● Description of the task
Before you reproduce the entries that follow, strip out any image they contain and keep the rest exact.

Stored data

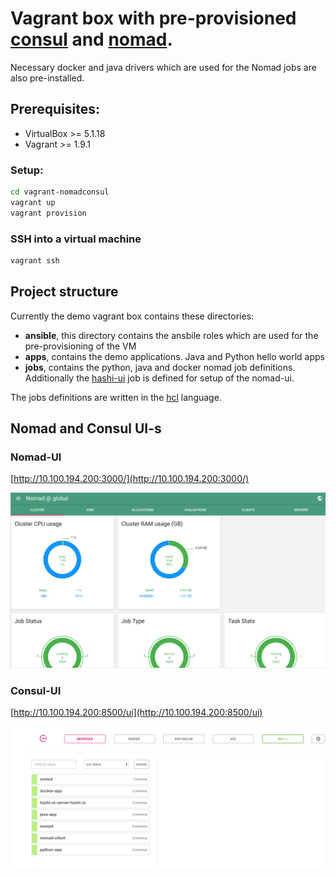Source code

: # Vagrant box with pre-provisioned [consul](https://www.consul.io/ "Consul Homepage") and [nomad](https://www.nomadproject.io/ "Nomad Homepage").

Necessary docker and java drivers which are used for the Nomad jobs are also pre-installed.

## Prerequisites:
- VirtualBox >= 5.1.18
- Vagrant >= 1.9.1

### Setup:
```bash
cd vagrant-nomadconsul
vagrant up
vagrant provision
```

### SSH into a virtual machine
```bash
vagrant ssh
```

## Project structure

Currently the demo vagrant box contains these directories:

- **ansible**, this directory contains the ansbile roles which are used for the pre-provisioning of the VM
- **apps**, contains the demo applications. Java and Python hello world apps
- **jobs**, contains the python, java and docker nomad job definitions. Additionally the [hashi-ui](https://github.com/jippi/hashi-ui) job is defined for setup of the nomad-ui.

The jobs definitions are written in the [hcl](https://github.com/hashicorp/hcl) language.

## Nomad and Consul UI-s

### Nomad-UI

[http://10.100.194.200:3000/](http://10.100.194.200:3000/)

![Nomad-UI](images/nomad-ui.png)

### Consul-UI

[http://10.100.194.200:8500/ui](http://10.100.194.200:8500/ui)

![Consul-UI](images/consul-ui.png)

● Response to the task
Source code

: # Vagrant box with pre-provisioned [consul](https://www.consul.io/ "Consul Homepage") and [nomad](https://www.nomadproject.io/ "Nomad Homepage").

Necessary docker and java drivers which are used for the Nomad jobs are also pre-installed.

## Prerequisites:
- VirtualBox >= 5.1.18
- Vagrant >= 1.9.1

### Setup:
```bash
cd vagrant-nomadconsul
vagrant up
vagrant provision
```

### SSH into a virtual machine
```bash
vagrant ssh
```

## Project structure

Currently the demo vagrant box contains these directories:

- **ansible**, this directory contains the ansbile roles which are used for the pre-provisioning of the VM
- **apps**, contains the demo applications. Java and Python hello world apps
- **jobs**, contains the python, java and docker nomad job definitions. Additionally the [hashi-ui](https://github.com/jippi/hashi-ui) job is defined for setup of the nomad-ui.

The jobs definitions are written in the [hcl](https://github.com/hashicorp/hcl) language.

## Nomad and Consul UI-s

### Nomad-UI

[http://10.100.194.200:3000/](http://10.100.194.200:3000/)

![Nomad-UI](images/nomad-ui.png)

### Consul-UI

[http://10.100.194.200:8500/ui](http://10.100.194.200:8500/ui)

![Consul-UI](images/consul-ui.png)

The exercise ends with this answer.